By Staff Reports
In September 2007, China’s No. 1 network-equipment maker and Bain Capital launched a $2.2 billion takeover bid for 3Com. The deal stipulated that Huawei would receive a 16% stake in 3Com, leaving the rest to Bain. However, complications arose when the U.S. government expressed reservation about the deal and the possible breach of national security.
The fact that Shenzhen-based Huawei was founded by Ren Zhengfei, a former officer in the Chinese army, raised suspicion about the company’s intentions for 3Com, which has its own ties to the Pentagon.
3Com’s Tipping Point unit makes security software for the U.S. government, and policymakers worry that 3Com’s networking technology would allow China to eavesdrop on U.S. domestic conversations. Another concern was that the company’s encryption technology would make Chinese networks harder to tap.

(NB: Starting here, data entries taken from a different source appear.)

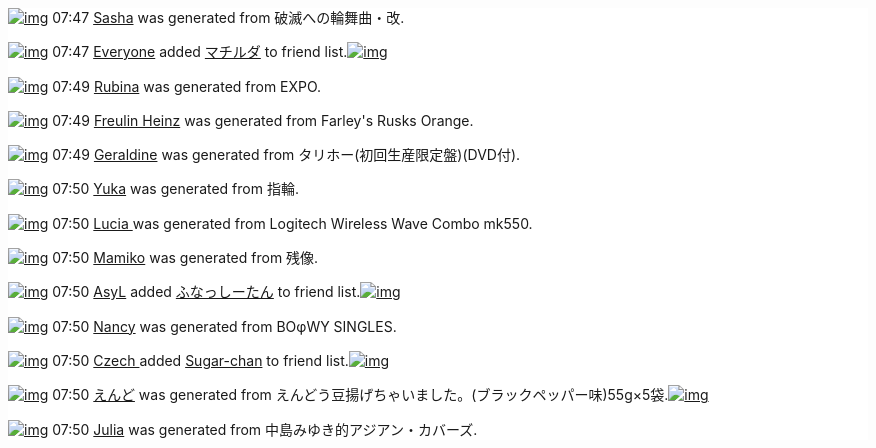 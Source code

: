 [![img](http://kacdn04.appspot.com/5759171039330304/72bc1.png)](http://www.barcodekanojo.com/kanojo/2750441/Sasha) 07:47 [Sasha](http://www.barcodekanojo.com/kanojo/2750441/Sasha) was generated from 破滅への輪舞曲・改.

[![img](http://kacdn04.appspot.com/6575349311733760/924d.jpg)](http://www.barcodekanojo.com/user/407529/Everyone) 07:47 [Everyone](http://www.barcodekanojo.com/user/407529/Everyone) added [マチルダ](http://www.barcodekanojo.com/kanojo/676304/%E3%83%9E%E3%83%81%E3%83%AB%E3%83%80) to friend list.[![img](http://kacdn08.appspot.com/5427626944495616/57af.png)](http://www.barcodekanojo.com/kanojo/676304/%E3%83%9E%E3%83%81%E3%83%AB%E3%83%80)

[![img](http://kacdn07.appspot.com/5389182423793664/51c4d.png)](http://www.barcodekanojo.com/kanojo/2750442/Rubina) 07:49 [Rubina](http://www.barcodekanojo.com/kanojo/2750442/Rubina) was generated from EXPO.

[![img](http://kacdn01.appspot.com/6405126872891392/473f.png)](http://www.barcodekanojo.com/kanojo/2750443/Freulin%20Heinz) 07:49 [Freulin Heinz](http://www.barcodekanojo.com/kanojo/2750443/Freulin%20Heinz) was generated from Farley's Rusks Orange.

[![img](http://kacdn03.appspot.com/6711832366546944/5bff.png)](http://www.barcodekanojo.com/kanojo/2750444/Geraldine) 07:49 [Geraldine](http://www.barcodekanojo.com/kanojo/2750444/Geraldine) was generated from タリホー(初回生産限定盤)(DVD付).

[![img](http://kacdn04.appspot.com/5330835561512960/828c8.png)](http://www.barcodekanojo.com/kanojo/2750445/Yuka) 07:50 [Yuka](http://www.barcodekanojo.com/kanojo/2750445/Yuka) was generated from 指輪.

[![img](http://kacdn07.appspot.com/6268791726014464/1f05.png)](http://www.barcodekanojo.com/kanojo/2750446/Lucia%20) 07:50 [Lucia ](http://www.barcodekanojo.com/kanojo/2750446/Lucia%20) was generated from Logitech Wireless Wave Combo mk550.

[![img](http://kacdn07.appspot.com/6461305313558528/3e36.png)](http://www.barcodekanojo.com/kanojo/2750447/Mamiko) 07:50 [Mamiko](http://www.barcodekanojo.com/kanojo/2750447/Mamiko) was generated from 残像.

[![img](http://img842.imageshack.us/img842/2258/pvjr.jpg)](http://www.barcodekanojo.com/user/8077/AsyL) 07:50 [AsyL](http://www.barcodekanojo.com/user/8077/AsyL) added [ふなっしーたん](http://www.barcodekanojo.com/kanojo/2665724/%E3%81%B5%E3%81%AA%E3%81%A3%E3%81%97%E3%83%BC%E3%81%9F%E3%82%93) to friend list.[![img](http://kacdn02.appspot.com/5610528395231232/ec9e.png)](http://www.barcodekanojo.com/kanojo/2665724/%E3%81%B5%E3%81%AA%E3%81%A3%E3%81%97%E3%83%BC%E3%81%9F%E3%82%93)

[![img](http://kacdn04.appspot.com/6260171458215936/5421.png)](http://www.barcodekanojo.com/kanojo/2750448/Nancy) 07:50 [Nancy](http://www.barcodekanojo.com/kanojo/2750448/Nancy) was generated from BOφWY SINGLES.

[![img](http://img163.imageshack.us/img163/7982/hhc3.jpg)](http://www.barcodekanojo.com/user/400941/Czech%20) 07:50 [Czech ](http://www.barcodekanojo.com/user/400941/Czech%20) added [Sugar-chan](http://www.barcodekanojo.com/kanojo/2741023/Sugar-chan) to friend list.[![img](http://img835.imageshack.us/img835/4268/eg6i.png)](http://www.barcodekanojo.com/kanojo/2741023/Sugar-chan)

[![img](http://kacdn10.appspot.com/6535838565400576/6460.png)](http://www.barcodekanojo.com/kanojo/2750449/%E3%81%88%E3%82%93%E3%81%A9) 07:50 [えんど](http://www.barcodekanojo.com/kanojo/2750449/%E3%81%88%E3%82%93%E3%81%A9) was generated from えんどう豆揚げちゃいました。(ブラックペッパー味)55g×5袋.[![img](http://kacdn07.appspot.com/6728038888767488/4a23.jpg)](http://www.barcodekanojo.com/product_images/barcode/4061977/1341410692/%E3%81%88%E3%82%93%E3%81%A9%E3%81%86%E8%B1%86%20%E6%8F%9A%E3%81%92%E3%81%A1%E3%82%83%E3%81%84%E3%81%BE%E3%81%97%E3%81%9F.jpg)

[![img](http://kacdn01.appspot.com/4542734295629824/bff53.png)](http://www.barcodekanojo.com/kanojo/2750450/Julia) 07:50 [Julia](http://www.barcodekanojo.com/kanojo/2750450/Julia) was generated from 中島みゆき的アジアン・カバーズ.
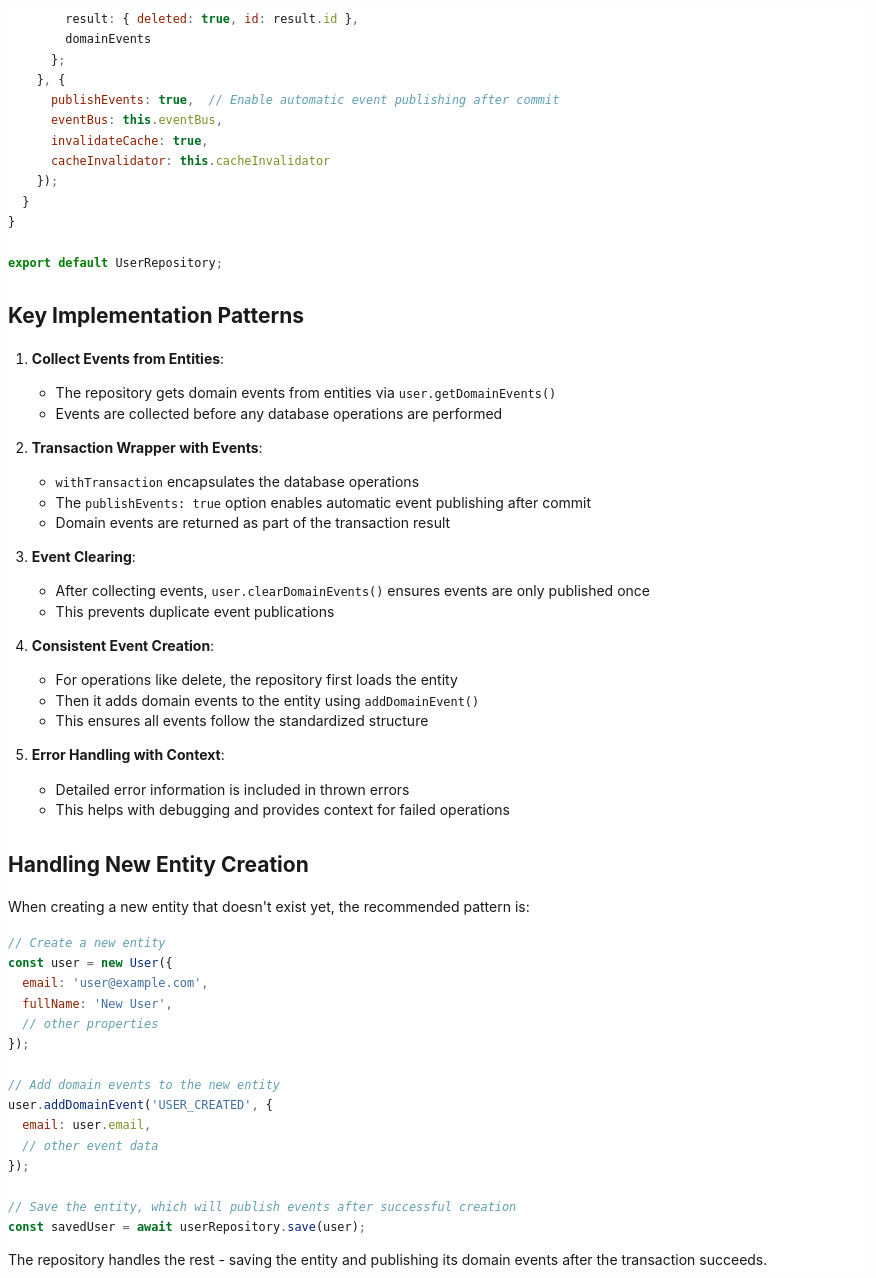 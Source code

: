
 ```javascript
        result: { deleted: true, id: result.id },
        domainEvents
      };
    }, {
      publishEvents: true,  // Enable automatic event publishing after commit
      eventBus: this.eventBus,
      invalidateCache: true,
      cacheInvalidator: this.cacheInvalidator
    });
  }
}

export default UserRepository;
```

## Key Implementation Patterns

1. **Collect Events from Entities**:
   - The repository gets domain events from entities via `user.getDomainEvents()`
   - Events are collected before any database operations are performed

2. **Transaction Wrapper with Events**:
   - `withTransaction` encapsulates the database operations
   - The `publishEvents: true` option enables automatic event publishing after commit
   - Domain events are returned as part of the transaction result

3. **Event Clearing**:
   - After collecting events, `user.clearDomainEvents()` ensures events are only published once
   - This prevents duplicate event publications

4. **Consistent Event Creation**:
   - For operations like delete, the repository first loads the entity
   - Then it adds domain events to the entity using `addDomainEvent()`
   - This ensures all events follow the standardized structure

5. **Error Handling with Context**:
   - Detailed error information is included in thrown errors
   - This helps with debugging and provides context for failed operations

## Handling New Entity Creation

When creating a new entity that doesn't exist yet, the recommended pattern is:

```javascript
// Create a new entity
const user = new User({ 
  email: 'user@example.com', 
  fullName: 'New User',
  // other properties 
});

// Add domain events to the new entity
user.addDomainEvent('USER_CREATED', {
  email: user.email,
  // other event data
});

// Save the entity, which will publish events after successful creation
const savedUser = await userRepository.save(user);
```

The repository handles the rest - saving the entity and publishing its domain events after the transaction succeeds.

Bain broke off a deal with China's Huawei Technologies in March when it became apparent that their application to the Committee on Foreign Investment would not be approved. Now, 3Com is suing for a $66 million breakup fee.
“3Com now seeks the benefit of the bargain that was struck, and to require Bain Capital's Newco to live up to its commitments in the merger agreement by paying the termination fee,” lawyers for Marlborough-based 3Com said in a statement.